November 25, 2015

Bodacious Space Pirates: "The Hakuoh Pirates' First Job"

It's 21 April 2012, and time for another episode of Bodacious Space Pirates.

Their initial teething troubles behind them, the temporary crew of the Bentenmaru pirate shop begins preparations to storm the pleasure cruiser Princess Apricot. Yacht club president Lynn appears to have something on her mind, and when she's spied secretly communicating to somebody off-shop it sets off Grunhilde's suspicions.

Something that's been bugging me about Bodacious Space Pirates for the whole series has finally slipped into clarity: there's no conflict. Conflict is the basis for drama: it's either a person against another person or a person against their environment. It's arguable that the conflict in Bodacious Space Pirates is between the characters and their own self-doubt, but assuming that to be the case it's a pretty thin foundation upon which to build a story.

Star Trek: The Next Generation often found the same problem, since it's entire regular cast all seemed to get along.

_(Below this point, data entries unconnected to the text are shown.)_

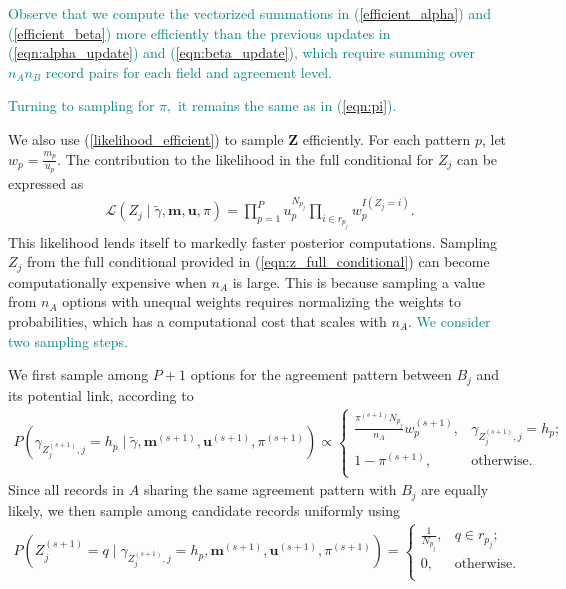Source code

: \documentclass[ba]{imsart}
\begin{document}
\textcolor{teal}{Observe that we compute the vectorized summations in (\ref{efficient_alpha}) and (\ref{efficient_beta}) more efficiently than the previous updates in (\ref{eqn:alpha_update}) and (\ref{eqn:beta_update}), which require summing over $n_A n_B$ record pairs for each field and agreement level.}

\textcolor{teal}{Turning to sampling for $\pi,$ it remains the same as in (\ref{eqn:pi}). }

We also use (\ref{likelihood_efficient}) to sample $\bm{Z}$ efficiently. For each pattern $p$, let $w_p =\frac{m_p}{u_p}$.  The contribution to the likelihood in the full conditional for $Z_j$ can be expressed as
\begin{align}
	\mathcal{L}(Z_j\mid  \tilde{\gamma}, \bm{m}, \bm{u}, \pi) = \prod_{p=1}^P u_p^{N_{p_j}} \prod_{i \in r_{p_j}} w_p^{I(Z_j = i)}. \label{likelihood_efficient_z}
\end{align}
This likelihood lends itself to markedly faster posterior computations. Sampling $Z_j$ from the full conditional provided in (\ref{eqn:z_full_conditional}) can become computationally expensive when $n_A$ is large. This is because sampling a value from $n_A$ options with unequal weights requires normalizing the weights to probabilities, which has a computational cost that scales with $n_A$. \textcolor{teal}{We consider two sampling steps.}

We first sample among $P + 1$ options for the agreement pattern between $B_j$ and its potential link, according to
\begin{align}
	\label{eqn:gibbs1}
	P\left( \gamma_{Z_j^{(s+1)}, j} = h_p \mid \tilde{\gamma}, \bm{m}^{(s+1)}, \bm{u}^{(s+1)}, \pi^{(s+1)}\right) \propto
	\begin{cases} 
		\frac{\pi^{(s+1)}N_{p_j}}{n_A}  w_{p}^{(s+1)},  & \gamma_{Z_j^{(s+1)}, j} = h_p; \\
		1- \pi^{(s+1)} , &   \text{otherwise}. \\
	\end{cases}
\end{align}
Since all records in $A$ sharing the same agreement pattern with $B_j$ are equally likely, we then sample among candidate records uniformly using
\begin{align}
	\label{eqn:gibbs2}
	P\left(Z_j^{(s+1)} = q \mid \gamma_{Z_j^{(s+1)}, j} = h_p, \bm{m}^{(s+1)}, \bm{u}^{(s+1)}, \pi^{(s+1)} \right) = \begin{cases} 
		\frac{1}{N_{p_j}}, & q \in r_{p_j}; \\
		0, & \text{otherwise.} \\
	\end{cases}
\end{align} 
\end{document}
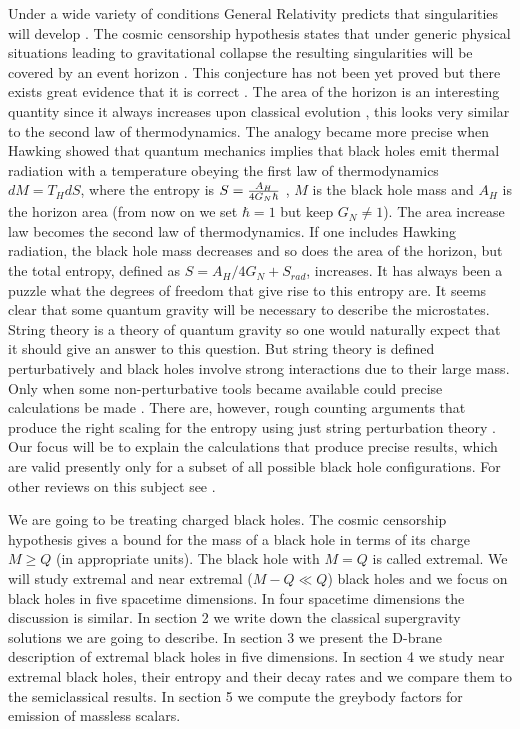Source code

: Under a wide variety of conditions General Relativity predicts
that singularities will develop \cite{hawkingellis}. 
The cosmic censorship hypothesis states that 
under generic physical situations leading to gravitational collapse
the resulting singularities will be covered by an event horizon 
\cite{censor}. This conjecture has not been yet  proved but there
exists great evidence that it is correct \cite{waldaps}.
The area of the horizon is an interesting quantity since it
always increases upon classical evolution \cite{areaincrease}, 
this looks very similar to the second law of thermodynamics.
The analogy became more precise when Hawking showed \cite{hawrad} that
quantum mechanics implies that black holes emit thermal radiation
with a temperature obeying the first law of thermodynamics 
$d M = T_H d S $,  where the entropy is $S = { A_H \over 4 G_N \hbar }$ 
\cite{hawkingentropy}, 
 $M$ is the black hole mass and $A_H$ is the horizon area 
(from now on we set $\hbar =1 $ but keep $G_N \not = 1$).
The area increase law becomes the second law of thermodynamics.
If one includes Hawking radiation, the black hole mass decreases and
so does the area of the horizon, but the total entropy, defined as 
$S = {A_H /4G_N } + S_{rad}$,  increases.
It has always been a puzzle what the degrees of freedom that give rise
to this entropy are. It seems  clear that some quantum gravity will be
necessary
to describe the microstates. 
String theory \cite{REV} is a theory of quantum gravity so one would naturally 
expect that it should give an answer to this question. 
But string theory is defined perturbatively and black holes
involve strong interactions due to their  large mass. Only when
some non-perturbative tools became available \cite{polchinski,daipol}
could 
 precise calculations  be 
 made \cite{sv}. There are, however,  rough counting arguments
that produce the right scaling for the entropy using just string
perturbation theory \cite{lenyspeculations,senstrings,ghjp}.
Our focus will be to explain the calculations that produce precise
results, which are valid presently only for a  subset of all possible
black hole configurations. For other reviews on this subject 
see \cite{horrev}.

We are going to be treating charged black holes. The cosmic censorship
hypothesis gives a bound for the mass of a black hole in terms of
its charge $M \ge Q$ (in appropriate units). The black hole with $M =Q$ is
called
extremal. We will study extremal and near extremal ($M - Q \ll Q$)
black
holes and we focus on black holes in five spacetime dimensions.
In four spacetime dimensions the discussion is similar.
In section 2 
we write  down the classical supergravity solutions we are going to 
describe. In section 3 we present the D-brane description 
of extremal black holes in five dimensions.
In section 4 we study  near extremal black holes, their entropy and their
decay rates and we compare them to the semiclassical results.
In section 5 we compute the greybody factors for emission of
massless scalars. 




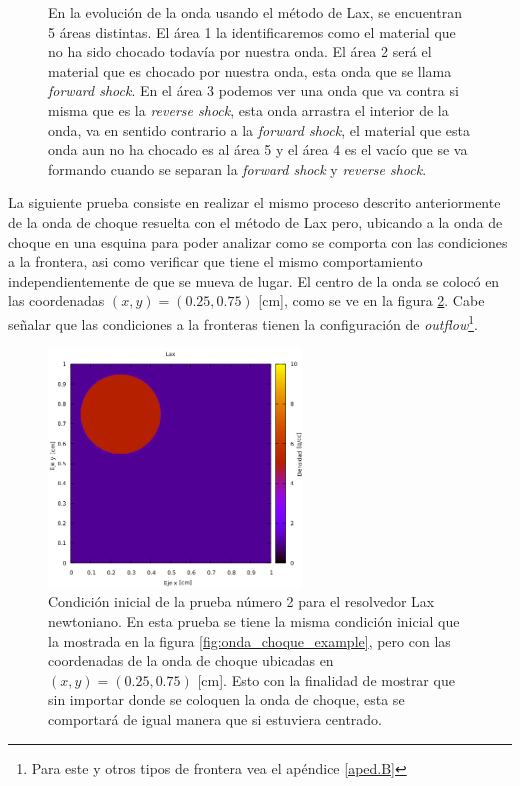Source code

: \documentclass[12pt,a4paper]{book}
\begin{document}
\begin{figure}
\caption{\label{fig:Lax-newtoniano-prueba1-analisis}En la evolución de la onda usando el método de Lax,  se encuentran 5 áreas distintas. El área 1 la identificaremos como el material que no ha sido chocado todavía por nuestra onda. El área 2 será el material que es chocado por nuestra onda, esta onda que se llama \emph{forward shock}. En el área 3 podemos ver una onda que va contra si misma que es la \emph{reverse shock}, esta onda arrastra el interior de la onda, va en sentido contrario a la \emph{forward shock}, el material que esta onda aun no ha chocado es al área 5 y el área 4 es el vacío que se va formando cuando se separan la \emph{forward shock} y \emph{reverse shock}.} 
\end{figure}


La siguiente prueba consiste en realizar el mismo proceso descrito anteriormente de la onda de choque resuelta con el método de Lax pero, ubicando a la onda de choque en una esquina para poder analizar como se comporta con las condiciones a la frontera, asi como verificar que tiene el mismo comportamiento independientemente de que se mueva de lugar. El centro de la onda se colocó en las coordenadas $(x, y) = (0.25, 0.75)$ [cm], como se ve en la figura \ref{fig:onda_choque2_t_0}. Cabe señalar que las condiciones a la fronteras tienen la configuración de \textit{outflow}\footnote{Para este y otros tipos de frontera vea el apéndice \ref{aped.B}}.

\begin{figure} 
\centering
\includegraphics[width=0.6\textwidth]{./Figuras/Pruebas/Prueba_onda_choque/onda_choque2_t_0}
\caption{\label{fig:onda_choque2_t_0}Condición inicial de la prueba número 2 para el resolvedor Lax newtoniano. En esta prueba se tiene la misma condición inicial que la mostrada en la figura \ref{fig:onda_choque_example}, pero con las coordenadas de la onda de choque ubicadas en $(x, y) = (0.25, 0.75)$ [cm]. Esto con la finalidad de mostrar que sin importar donde se coloquen la onda de choque, esta se comportará de igual manera que si estuviera centrado.} 
\end{figure}
\end{document}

The solution there was to bring in a constant stream of regular antagonists for them to fight, and that isn't what happens here. Even if somebody is in an adversarial role, they usually switch over or get their point of view expressed within an episode - often by the time the episode is out. I suspect this kind of playful, stress-free ambience will appeal to a lot of anime viewers - I'm just not entirely certain it appeals to me. I love the characters of this show, and I do love the tone and the humour of it, but I struggle to overcome the slow pace and the overwhelming sense that it's all harmless fun.

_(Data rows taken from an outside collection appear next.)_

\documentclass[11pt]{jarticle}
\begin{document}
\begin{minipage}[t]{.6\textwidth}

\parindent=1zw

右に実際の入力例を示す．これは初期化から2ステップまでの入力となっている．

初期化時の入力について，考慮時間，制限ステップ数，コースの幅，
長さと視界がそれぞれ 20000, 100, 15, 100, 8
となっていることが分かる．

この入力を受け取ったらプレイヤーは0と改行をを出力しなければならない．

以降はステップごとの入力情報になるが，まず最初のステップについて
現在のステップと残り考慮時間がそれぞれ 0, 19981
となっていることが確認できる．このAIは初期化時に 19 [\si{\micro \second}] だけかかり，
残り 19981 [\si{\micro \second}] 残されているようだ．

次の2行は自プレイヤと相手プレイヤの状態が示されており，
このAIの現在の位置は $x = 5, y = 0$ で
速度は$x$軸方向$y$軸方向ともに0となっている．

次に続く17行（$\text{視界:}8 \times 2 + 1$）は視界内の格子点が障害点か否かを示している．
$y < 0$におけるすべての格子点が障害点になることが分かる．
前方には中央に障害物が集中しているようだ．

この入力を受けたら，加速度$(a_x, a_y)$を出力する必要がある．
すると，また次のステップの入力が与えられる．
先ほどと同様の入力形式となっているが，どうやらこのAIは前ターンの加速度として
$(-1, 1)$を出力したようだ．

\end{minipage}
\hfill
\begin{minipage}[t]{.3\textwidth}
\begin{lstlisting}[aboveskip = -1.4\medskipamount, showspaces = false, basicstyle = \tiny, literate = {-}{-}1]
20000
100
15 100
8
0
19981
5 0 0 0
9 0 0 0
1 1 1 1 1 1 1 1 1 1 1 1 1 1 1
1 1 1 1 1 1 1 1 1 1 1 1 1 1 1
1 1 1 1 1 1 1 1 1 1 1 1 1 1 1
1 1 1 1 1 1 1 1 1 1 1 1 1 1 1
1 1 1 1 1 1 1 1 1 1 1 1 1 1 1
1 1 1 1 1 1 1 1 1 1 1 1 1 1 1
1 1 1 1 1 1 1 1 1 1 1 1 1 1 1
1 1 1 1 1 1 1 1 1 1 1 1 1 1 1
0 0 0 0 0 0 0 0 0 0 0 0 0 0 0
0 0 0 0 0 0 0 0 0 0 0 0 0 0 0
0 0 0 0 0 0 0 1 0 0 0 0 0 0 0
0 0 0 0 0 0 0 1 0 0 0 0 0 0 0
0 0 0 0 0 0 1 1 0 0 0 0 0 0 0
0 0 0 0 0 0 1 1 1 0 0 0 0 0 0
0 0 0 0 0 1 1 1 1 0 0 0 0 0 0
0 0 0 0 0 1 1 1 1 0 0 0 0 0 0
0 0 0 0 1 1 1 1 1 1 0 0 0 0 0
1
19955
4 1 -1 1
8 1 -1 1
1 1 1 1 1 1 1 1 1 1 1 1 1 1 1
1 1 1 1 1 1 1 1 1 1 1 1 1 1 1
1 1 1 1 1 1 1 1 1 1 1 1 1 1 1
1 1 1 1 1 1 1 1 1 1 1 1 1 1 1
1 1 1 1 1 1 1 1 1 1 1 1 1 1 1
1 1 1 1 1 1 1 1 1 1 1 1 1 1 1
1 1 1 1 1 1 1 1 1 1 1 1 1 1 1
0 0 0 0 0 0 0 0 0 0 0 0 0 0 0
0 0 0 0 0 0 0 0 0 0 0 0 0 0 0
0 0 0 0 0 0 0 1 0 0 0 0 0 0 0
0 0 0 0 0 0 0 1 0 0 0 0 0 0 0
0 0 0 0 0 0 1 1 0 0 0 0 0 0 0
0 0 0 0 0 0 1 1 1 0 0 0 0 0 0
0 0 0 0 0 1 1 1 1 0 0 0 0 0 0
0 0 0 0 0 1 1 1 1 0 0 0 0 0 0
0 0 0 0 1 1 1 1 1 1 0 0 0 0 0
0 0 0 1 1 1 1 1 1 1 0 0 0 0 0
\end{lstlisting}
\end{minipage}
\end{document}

Harmless fun is certainly how the pleasure cruise passengers treat the invading pirates. There's a wonderfully strange relationship in this series between pirates and their victims: formally contracted, and fully insured, it's become a sort of cabaret entertainment for the rich. They're happy to give away their valuables because they find it all so entertaining. There's something rather Douglas Adams-esque about that: it's a logical solution pushed to a nonsensical extreme. In this case the yacht club's first attempt at piracy is pretty adorable. Without pirate outfits they resort to storming the ship in cosplay.

That's the problem with Bodacious Space Pirates. It's all so charming and amiable that criticising it feels somewhat akin to kicking a puppy. I had by doubts about this episode, but it's cosplay pirate climax won be over. That makes 12 good episodes out of 16, and a quality ratio of 75 per cent.